Ben avlu diyeyim, sen hol, sen vestiyer ne fark eder ki, hepsinin yüzünde aynı tebessüm yalnızlığın ve kimsesizliğin acısını bastırmanın en kolay yolu acı bir kahkaha. Umurumda bile değil deseler de gözler hep kapıdadır.

Hayale sığmayan hayatlar diye bir yazımda:

Varsın olmasın bir iki bayram ayda bir çalmasın telefon.

Terk edilmişliğin tesellisi mi olur diye yazmıştım.

Kimi kimsesi özleyeni gözlediği kalmamış insanların tesellisidir bu aslında.

Her ne sebeple olursa olsun sesim kime ulaşır onu da bilmiyorum.

Anne ve babası huzur evlerinde olan evlatlar siz nasıl ki evlatlarınızla teselli buluyorsanız. Terk edilmişliğin tesellisi de sizlersiniz.

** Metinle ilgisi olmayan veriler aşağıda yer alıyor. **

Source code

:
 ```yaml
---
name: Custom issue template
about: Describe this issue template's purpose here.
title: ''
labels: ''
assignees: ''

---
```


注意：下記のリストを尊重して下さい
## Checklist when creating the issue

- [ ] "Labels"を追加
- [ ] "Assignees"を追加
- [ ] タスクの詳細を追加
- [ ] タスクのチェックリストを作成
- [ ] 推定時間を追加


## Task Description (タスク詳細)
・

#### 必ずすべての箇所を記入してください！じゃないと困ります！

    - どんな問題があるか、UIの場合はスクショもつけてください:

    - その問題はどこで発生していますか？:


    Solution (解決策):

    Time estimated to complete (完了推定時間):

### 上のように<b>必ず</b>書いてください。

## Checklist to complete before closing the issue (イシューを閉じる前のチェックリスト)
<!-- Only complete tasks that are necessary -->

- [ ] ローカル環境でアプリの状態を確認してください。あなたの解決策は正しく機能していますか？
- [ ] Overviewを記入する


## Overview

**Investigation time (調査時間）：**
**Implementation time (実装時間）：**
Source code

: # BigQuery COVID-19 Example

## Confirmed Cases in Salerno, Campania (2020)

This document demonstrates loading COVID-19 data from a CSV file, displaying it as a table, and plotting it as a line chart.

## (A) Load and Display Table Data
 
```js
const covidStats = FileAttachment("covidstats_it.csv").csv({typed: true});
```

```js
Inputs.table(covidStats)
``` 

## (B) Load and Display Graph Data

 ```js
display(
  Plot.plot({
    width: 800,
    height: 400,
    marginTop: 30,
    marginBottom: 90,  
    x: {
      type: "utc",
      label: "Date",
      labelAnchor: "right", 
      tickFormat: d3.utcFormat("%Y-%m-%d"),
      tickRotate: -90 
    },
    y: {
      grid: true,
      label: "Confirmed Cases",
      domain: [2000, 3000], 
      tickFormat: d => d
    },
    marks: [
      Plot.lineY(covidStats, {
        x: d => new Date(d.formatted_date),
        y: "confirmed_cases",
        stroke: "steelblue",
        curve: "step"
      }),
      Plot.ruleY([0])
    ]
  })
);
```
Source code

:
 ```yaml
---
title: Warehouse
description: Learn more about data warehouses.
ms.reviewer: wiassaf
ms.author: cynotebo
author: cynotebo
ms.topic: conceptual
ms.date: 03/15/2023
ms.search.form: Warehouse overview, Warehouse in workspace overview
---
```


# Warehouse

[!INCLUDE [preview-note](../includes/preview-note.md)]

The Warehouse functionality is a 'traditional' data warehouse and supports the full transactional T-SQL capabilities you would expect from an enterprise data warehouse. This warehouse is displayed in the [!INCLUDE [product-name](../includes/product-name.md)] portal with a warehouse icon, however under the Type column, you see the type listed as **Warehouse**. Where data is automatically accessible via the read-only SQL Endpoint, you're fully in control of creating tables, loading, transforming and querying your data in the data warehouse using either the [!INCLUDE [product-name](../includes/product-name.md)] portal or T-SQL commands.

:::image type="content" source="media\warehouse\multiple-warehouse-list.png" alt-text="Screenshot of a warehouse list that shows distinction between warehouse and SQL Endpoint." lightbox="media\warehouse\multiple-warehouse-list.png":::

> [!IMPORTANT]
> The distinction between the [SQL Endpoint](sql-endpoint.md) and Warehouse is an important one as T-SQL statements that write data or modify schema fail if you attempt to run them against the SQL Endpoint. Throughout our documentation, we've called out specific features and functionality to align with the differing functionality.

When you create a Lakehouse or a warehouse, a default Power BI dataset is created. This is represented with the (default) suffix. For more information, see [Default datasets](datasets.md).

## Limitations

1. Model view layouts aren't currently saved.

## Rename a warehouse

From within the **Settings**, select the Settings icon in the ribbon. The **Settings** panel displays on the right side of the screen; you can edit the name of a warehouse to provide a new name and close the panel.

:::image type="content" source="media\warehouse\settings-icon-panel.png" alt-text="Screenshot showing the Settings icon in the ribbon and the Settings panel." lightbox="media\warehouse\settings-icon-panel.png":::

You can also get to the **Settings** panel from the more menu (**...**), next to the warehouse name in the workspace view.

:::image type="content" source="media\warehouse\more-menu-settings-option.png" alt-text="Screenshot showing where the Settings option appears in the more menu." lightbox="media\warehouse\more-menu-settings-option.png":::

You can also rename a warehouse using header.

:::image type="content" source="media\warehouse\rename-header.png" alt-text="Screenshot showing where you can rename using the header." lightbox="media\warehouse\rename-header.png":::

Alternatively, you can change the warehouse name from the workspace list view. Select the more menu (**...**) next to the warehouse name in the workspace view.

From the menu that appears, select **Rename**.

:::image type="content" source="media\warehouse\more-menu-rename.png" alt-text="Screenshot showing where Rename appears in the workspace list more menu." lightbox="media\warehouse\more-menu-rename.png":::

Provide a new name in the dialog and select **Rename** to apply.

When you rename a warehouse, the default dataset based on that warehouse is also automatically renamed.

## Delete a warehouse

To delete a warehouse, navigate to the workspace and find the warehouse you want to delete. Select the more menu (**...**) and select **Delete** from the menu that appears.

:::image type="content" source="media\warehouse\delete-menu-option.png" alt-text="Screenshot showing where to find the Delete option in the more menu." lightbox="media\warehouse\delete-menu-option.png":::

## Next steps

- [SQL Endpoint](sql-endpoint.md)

Bir iki bayramdan daha fazlası olsun. Size ne kadar kızarsa kızmış olsun anne ve babalarınız siz hala onların o küçücük yavrularısınız şu üç günlük dünya da onları bu sevgiden mahrum bırakmayın. Yeter ki siz kapılarını aralayın Anne ve babalarınız sizi affedeceklerdir.

Huzur ne o dört duvar arasında saklı nede sizin, bizim birilerinin yalnızlığın da saklı, asıl huzur o evlerin içerisindeki insanların samimiyet ve sıcaklığında gizli.